Highland rockers Runrig helped generate more than £2.2million for the Outer Hebrides’ economy and safeguard 40 tourism-related jobs, says a study.
A visitor survey and economic impact report on this year’s Hebridean Celtic Festival shows the event continues to play an important role in attracting new people to visit the isles and encourage repeat trips.
The 21st festival, headlined by Runrig, was held from July 13-16 and was the most successful in its history.
A total of 7,553 paying guests visited the festival during its four days and overall attendances reached 17,830.
The survey, commissioned by Highlands and Islands Enterprise (HIE), found that 63% of festival goers came from outside Lewis and Harris, with almost three quarters saying they were in the area to attend HebCelt.
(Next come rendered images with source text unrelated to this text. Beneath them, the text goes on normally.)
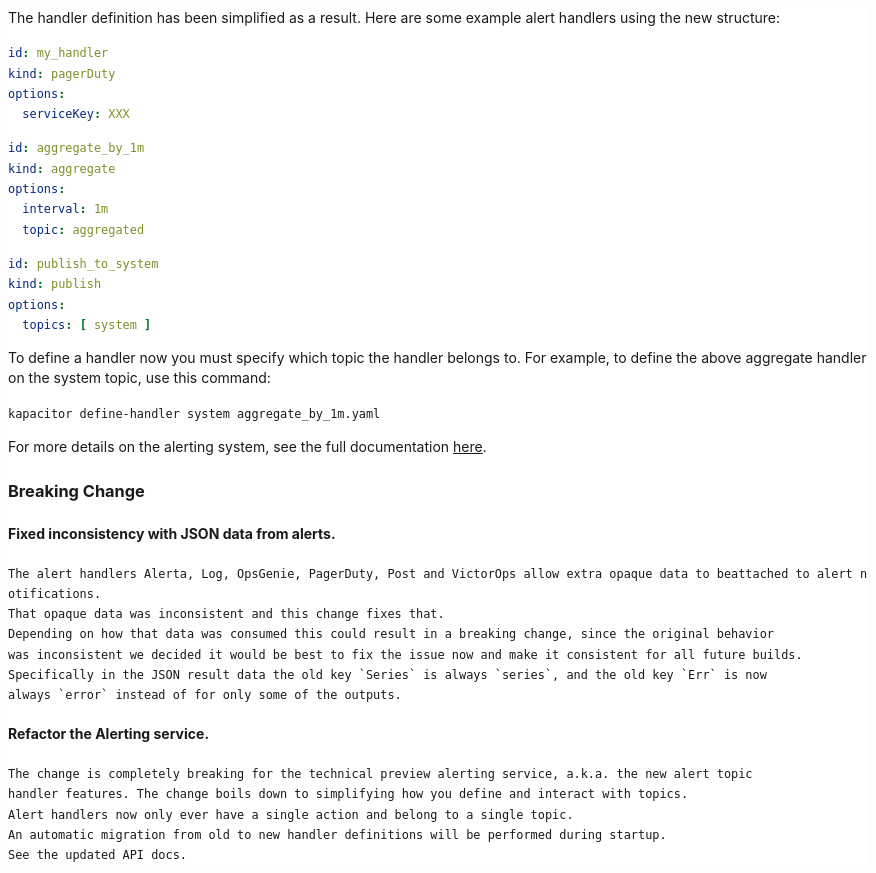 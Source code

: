 The handler definition has been simplified as a result.
Here are some example alert handlers using the new structure:

```yaml
id: my_handler
kind: pagerDuty
options:
  serviceKey: XXX
```

```yaml
id: aggregate_by_1m
kind: aggregate
options:
  interval: 1m
  topic: aggregated
```

```yaml
id: publish_to_system
kind: publish
options:
  topics: [ system ]
```

To define a handler now you must specify which topic the handler belongs to.
For example, to define the above aggregate handler on the system topic, use this command:

```sh
kapacitor define-handler system aggregate_by_1m.yaml
```

For more details on the alerting system, see the full documentation [here](/kapacitor/v1.3/alerts).

### Breaking Change

#### Fixed inconsistency with JSON data from alerts.

    The alert handlers Alerta, Log, OpsGenie, PagerDuty, Post and VictorOps allow extra opaque data to beattached to alert notifications.
    That opaque data was inconsistent and this change fixes that.
    Depending on how that data was consumed this could result in a breaking change, since the original behavior
    was inconsistent we decided it would be best to fix the issue now and make it consistent for all future builds.
    Specifically in the JSON result data the old key `Series` is always `series`, and the old key `Err` is now
    always `error` instead of for only some of the outputs.

#### Refactor the Alerting service.

    The change is completely breaking for the technical preview alerting service, a.k.a. the new alert topic
    handler features. The change boils down to simplifying how you define and interact with topics.
    Alert handlers now only ever have a single action and belong to a single topic.
    An automatic migration from old to new handler definitions will be performed during startup.
    See the updated API docs.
The festival audience was drawn from across the UK and also abroad, including Europe, the US, Canada, Australia and New Zealand. Non-locals spent an average of £500 during their stay, with the bulk of it (78%) helping the islands’ economy.
Overall, the festival directly generated £1.4million, but its wider knock-on impact on local businesses meant a net economic effect of £2.2 million.
The festival received a public subsidy of £120,000, meaning it showed a return of £18 for every £1 of investment from the public sector.
The Stornoway-based festival is managed and produced almost entirely by volunteers.
Festival director Caroline Maclennan said: “It was an amazing festival this year, breaking all our previous records. “This new report demonstrates that HebCelt makes a huge contribution to island life in many ways. It is vitally important to the economic wellbeing of the islands as well as enhancing our culture and creative talents.
“It is an established annual focal point for local people, but it is also a major attraction for visitors from across the world and plays a significant role in bringing people here, and encouraging them to come back.”